> **TASK MATERIAL**:

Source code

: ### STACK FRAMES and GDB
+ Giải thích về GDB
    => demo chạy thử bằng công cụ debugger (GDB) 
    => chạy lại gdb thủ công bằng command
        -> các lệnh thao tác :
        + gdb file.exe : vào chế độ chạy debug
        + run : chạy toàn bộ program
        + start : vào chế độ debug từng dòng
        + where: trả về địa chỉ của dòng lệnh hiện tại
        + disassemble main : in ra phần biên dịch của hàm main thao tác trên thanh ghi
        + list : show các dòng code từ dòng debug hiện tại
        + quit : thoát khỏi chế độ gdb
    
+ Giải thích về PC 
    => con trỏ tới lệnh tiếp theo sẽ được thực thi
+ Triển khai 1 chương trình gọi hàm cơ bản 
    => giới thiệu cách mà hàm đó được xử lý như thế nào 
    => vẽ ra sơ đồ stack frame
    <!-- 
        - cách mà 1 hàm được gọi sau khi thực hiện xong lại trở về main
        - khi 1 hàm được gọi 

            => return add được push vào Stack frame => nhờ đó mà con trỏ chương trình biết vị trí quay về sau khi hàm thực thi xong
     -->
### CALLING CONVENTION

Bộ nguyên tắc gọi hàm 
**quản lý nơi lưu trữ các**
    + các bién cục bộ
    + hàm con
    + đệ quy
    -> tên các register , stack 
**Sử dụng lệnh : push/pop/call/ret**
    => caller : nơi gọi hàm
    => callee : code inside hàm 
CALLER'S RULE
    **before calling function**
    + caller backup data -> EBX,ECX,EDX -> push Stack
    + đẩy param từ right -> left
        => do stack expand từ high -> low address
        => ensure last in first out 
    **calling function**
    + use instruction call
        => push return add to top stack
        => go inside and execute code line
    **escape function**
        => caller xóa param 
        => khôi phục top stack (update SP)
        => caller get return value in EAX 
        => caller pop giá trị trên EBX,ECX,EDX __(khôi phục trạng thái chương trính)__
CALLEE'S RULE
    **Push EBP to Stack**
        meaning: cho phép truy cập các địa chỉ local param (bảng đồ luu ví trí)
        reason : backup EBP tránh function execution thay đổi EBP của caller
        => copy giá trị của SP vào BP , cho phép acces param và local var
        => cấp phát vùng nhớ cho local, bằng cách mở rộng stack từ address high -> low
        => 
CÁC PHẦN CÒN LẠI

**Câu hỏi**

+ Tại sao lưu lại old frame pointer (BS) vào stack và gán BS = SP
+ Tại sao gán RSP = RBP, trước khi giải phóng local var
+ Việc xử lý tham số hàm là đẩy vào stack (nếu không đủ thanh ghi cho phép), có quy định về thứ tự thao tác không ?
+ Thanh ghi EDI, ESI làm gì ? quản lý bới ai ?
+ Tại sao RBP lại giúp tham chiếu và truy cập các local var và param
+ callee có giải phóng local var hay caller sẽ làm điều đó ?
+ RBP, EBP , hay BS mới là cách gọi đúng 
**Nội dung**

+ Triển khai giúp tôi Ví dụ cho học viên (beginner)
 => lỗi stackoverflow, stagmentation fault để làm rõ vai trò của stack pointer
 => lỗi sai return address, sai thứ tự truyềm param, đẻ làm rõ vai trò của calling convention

--

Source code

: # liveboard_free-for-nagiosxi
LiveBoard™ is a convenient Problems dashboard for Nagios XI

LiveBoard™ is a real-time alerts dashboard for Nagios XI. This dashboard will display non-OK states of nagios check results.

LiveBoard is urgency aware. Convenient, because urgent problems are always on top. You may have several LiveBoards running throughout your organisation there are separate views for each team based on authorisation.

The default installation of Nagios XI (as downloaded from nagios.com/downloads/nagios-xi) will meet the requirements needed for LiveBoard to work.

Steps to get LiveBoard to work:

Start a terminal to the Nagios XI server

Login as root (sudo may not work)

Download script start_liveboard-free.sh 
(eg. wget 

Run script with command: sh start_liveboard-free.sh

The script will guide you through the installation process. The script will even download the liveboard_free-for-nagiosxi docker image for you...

> **EXERCISE GOAL**: From the listing above, collect every line that mentions the word "phép".

> **YOUR RESPONSE**:
        meaning: cho phép truy cập các địa chỉ local param (bảng đồ luu ví trí)
        => copy giá trị của SP vào BP , cho phép acces param và local var
+ Việc xử lý tham số hàm là đẩy vào stack (nếu không đủ thanh ghi cho phép), có quy định về thứ tự thao tác không ?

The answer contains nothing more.